- **Work task**
Only the text of the records belongs in the answer, copied exactly and without pictures.

(Rendered images with source text)

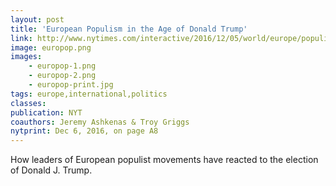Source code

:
 ```yaml
---
layout: post
title: 'European Populism in the Age of Donald Trump'
link: http://www.nytimes.com/interactive/2016/12/05/world/europe/populism-in-age-of-trump.html
image: europop.png
images:
    - europop-1.png
    - europop-2.png
    - europop-print.jpg
tags: europe,international,politics
classes:
publication: NYT
coauthors: Jeremy Ashkenas & Troy Griggs
nytprint: Dec 6, 2016, on page A8
---
```


How leaders of European populist movements have reacted to the election of Donald J. Trump.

- **Reply**
Source code

:
 ```yaml
---
layout: post
title: 'European Populism in the Age of Donald Trump'
link: http://www.nytimes.com/interactive/2016/12/05/world/europe/populism-in-age-of-trump.html
image: europop.png
images:
    - europop-1.png
    - europop-2.png
    - europop-print.jpg
tags: europe,international,politics
classes:
publication: NYT
coauthors: Jeremy Ashkenas & Troy Griggs
nytprint: Dec 6, 2016, on page A8
---
```


How leaders of European populist movements have reacted to the election of Donald J. Trump.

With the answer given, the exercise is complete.